**Record excerpts:**

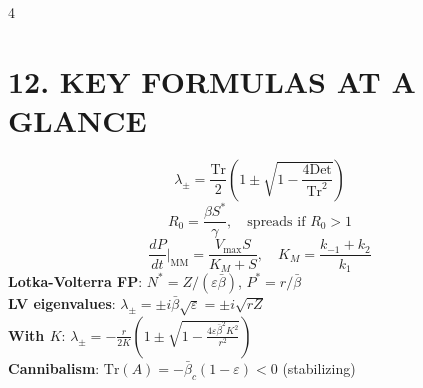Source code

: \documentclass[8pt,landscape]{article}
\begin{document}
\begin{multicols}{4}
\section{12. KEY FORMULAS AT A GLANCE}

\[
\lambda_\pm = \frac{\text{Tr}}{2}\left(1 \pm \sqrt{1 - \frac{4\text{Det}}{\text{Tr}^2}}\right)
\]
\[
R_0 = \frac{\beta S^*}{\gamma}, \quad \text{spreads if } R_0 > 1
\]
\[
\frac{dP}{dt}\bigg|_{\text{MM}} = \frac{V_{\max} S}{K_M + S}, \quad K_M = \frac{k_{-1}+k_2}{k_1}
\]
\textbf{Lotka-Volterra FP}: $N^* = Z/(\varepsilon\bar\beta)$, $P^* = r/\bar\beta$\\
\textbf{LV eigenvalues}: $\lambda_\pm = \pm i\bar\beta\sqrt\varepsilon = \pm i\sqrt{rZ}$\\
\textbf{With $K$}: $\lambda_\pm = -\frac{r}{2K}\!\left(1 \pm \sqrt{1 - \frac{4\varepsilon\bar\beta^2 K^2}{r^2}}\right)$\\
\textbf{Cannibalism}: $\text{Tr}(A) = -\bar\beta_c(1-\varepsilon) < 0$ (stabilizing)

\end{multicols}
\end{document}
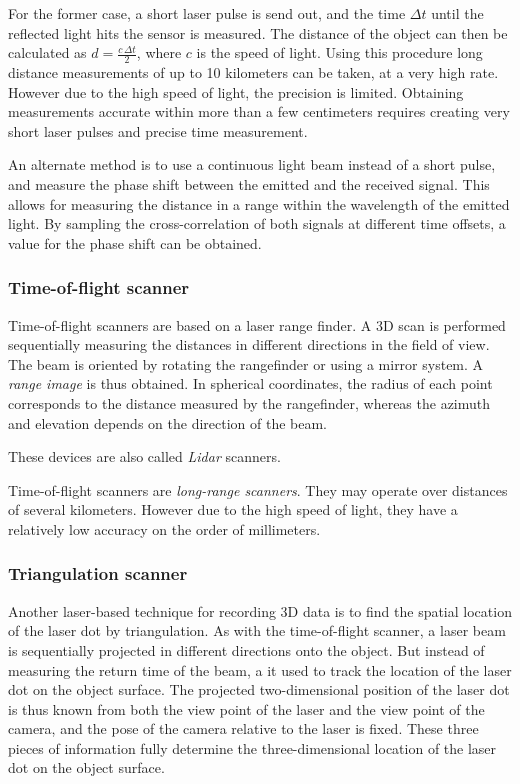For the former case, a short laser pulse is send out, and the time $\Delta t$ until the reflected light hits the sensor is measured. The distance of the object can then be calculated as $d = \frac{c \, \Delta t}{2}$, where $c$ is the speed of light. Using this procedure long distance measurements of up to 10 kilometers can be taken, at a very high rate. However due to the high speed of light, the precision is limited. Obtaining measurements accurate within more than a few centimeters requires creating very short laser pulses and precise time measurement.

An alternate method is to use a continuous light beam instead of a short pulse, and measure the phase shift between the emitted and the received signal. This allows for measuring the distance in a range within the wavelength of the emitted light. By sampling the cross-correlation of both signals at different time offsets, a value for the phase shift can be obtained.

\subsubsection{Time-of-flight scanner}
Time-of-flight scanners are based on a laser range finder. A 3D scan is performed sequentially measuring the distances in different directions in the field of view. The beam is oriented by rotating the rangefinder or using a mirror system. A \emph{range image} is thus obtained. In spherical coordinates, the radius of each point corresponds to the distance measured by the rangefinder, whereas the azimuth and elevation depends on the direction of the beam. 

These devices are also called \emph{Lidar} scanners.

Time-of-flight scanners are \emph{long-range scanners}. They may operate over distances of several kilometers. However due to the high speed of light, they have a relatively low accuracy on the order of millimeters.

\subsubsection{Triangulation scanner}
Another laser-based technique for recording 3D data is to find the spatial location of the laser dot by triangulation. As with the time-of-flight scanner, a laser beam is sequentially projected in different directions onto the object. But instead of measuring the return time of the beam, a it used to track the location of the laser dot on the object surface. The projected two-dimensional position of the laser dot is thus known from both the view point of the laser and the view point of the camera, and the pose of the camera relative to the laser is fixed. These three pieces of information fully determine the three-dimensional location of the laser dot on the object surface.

**Task statement:** Copy out each line of the material in which the word "sqrt" turns up.

**Result below:**
\lambda_\pm = \frac{\text{Tr}}{2}\left(1 \pm \sqrt{1 - \frac{4\text{Det}}{\text{Tr}^2}}\right)
\textbf{LV eigenvalues}: $\lambda_\pm = \pm i\bar\beta\sqrt\varepsilon = \pm i\sqrt{rZ}$\\
\textbf{With $K$}: $\lambda_\pm = -\frac{r}{2K}\!\left(1 \pm \sqrt{1 - \frac{4\varepsilon\bar\beta^2 K^2}{r^2}}\right)$\\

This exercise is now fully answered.